Reference numeral 1 denotes a model of a heat exchanger, which consists of an outer cylinder 1a and a thin tube 1b, and is made of glass with a refractive index of 1.45.

2 is a liquid, which is a sodium iodide solution containing phenolphthalein, and has a refractive index adjusted to 1.45.

Note that 3 is a discharge pipe for discharging a weak alkaline aqueous solution (for example, a dilute aqueous sodium hydroxide solution) 4, and is inserted between the thin tubes 1b. 5 is a pump that circulates the liquid 2.

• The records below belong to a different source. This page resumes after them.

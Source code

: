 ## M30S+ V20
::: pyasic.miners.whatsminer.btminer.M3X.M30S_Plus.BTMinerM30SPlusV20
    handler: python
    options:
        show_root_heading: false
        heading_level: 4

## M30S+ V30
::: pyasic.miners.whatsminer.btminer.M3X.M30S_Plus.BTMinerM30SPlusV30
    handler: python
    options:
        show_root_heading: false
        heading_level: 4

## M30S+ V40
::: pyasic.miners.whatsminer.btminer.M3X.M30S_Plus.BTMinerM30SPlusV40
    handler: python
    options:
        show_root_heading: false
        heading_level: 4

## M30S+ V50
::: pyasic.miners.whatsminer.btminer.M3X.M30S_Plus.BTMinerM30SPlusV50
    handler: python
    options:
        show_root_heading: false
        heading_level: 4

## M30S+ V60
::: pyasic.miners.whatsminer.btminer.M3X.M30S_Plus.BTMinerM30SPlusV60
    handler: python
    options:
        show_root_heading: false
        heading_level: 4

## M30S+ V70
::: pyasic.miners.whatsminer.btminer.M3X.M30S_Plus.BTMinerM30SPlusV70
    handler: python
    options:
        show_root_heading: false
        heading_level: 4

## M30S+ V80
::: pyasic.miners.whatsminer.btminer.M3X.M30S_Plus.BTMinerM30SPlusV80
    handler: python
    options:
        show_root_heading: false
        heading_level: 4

Now, the liquid 2 is poured into the model 1, the tip of the discharge pipe 3 is positioned at a portion of the model 1 that is desired to be visualized, and the weak alkaline aqueous solution 4 is discharged. The weak alkaline aqueous solution 4 reacts with the liquid 2 containing phenolphthalein, turns red and flows. Since the refractive index of model 1 and liquid 2 are the same,
The model 1 becomes completely transparent, and the observer can only observe the flow of the red liquid.

Note that if you continue to observe for a long time, the liquid 2 will become opaque and difficult to see (
When this occurs, it is sufficient to mix an acidic liquid into liquid 2 to neutralize the reaction of phenolphthalein.

Note that it is not necessary to include phenolphthalein in the liquid 2. For example, it is possible to mix red ink into the liquid 2, or to add aluminum powder or expanded polystyrene beads as a tracer. However, since the liquid 2 gradually becomes cloudy, appropriate measures must be taken, such as replacing the liquid 2 or removing the tracer with a filter.

In the above embodiment, the model 2 is made completely transparent, but it is also necessary to observe a part of the model in correspondence with the flow. In this case, a transparent member having polarizing properties may be used as a part of the model. In other words, all you have to do is make the parts of the model that are considered important for visualization polarized so that they are visible when viewed from a certain angle.

When the refractive index of the model and the liquid are made approximately the same.

When the material of the model is determined in advance, the refractive index can be adjusted by changing the concentration of the liquid.

On the other hand, if the refractive index of the liquid is determined first, the refractive index of glass can range over a wide range, so an appropriate one should be selected.

[Effects] As described above, according to the apparatus of the present invention, the channel model can be made transparent, so that it becomes possible to observe the flow inside a complicated structure.

[Brief explanation of the drawing]

The drawing is a diagram of an apparatus showing an embodiment of the present invention. l...Model, 2...Liquid

Claims (2)

[Claims] (1) A device for observing the flow of liquid in a channel, in which a model of the channel is formed using a transparent member, and a liquid having a refractive index that is approximately the same as that of the transparent member is used. A flow testing device characterized by allowing flow to flow inside the model. (2) The flow test device according to claim 1, wherein a polarizing transparent member is used for at least a portion of the transparent member.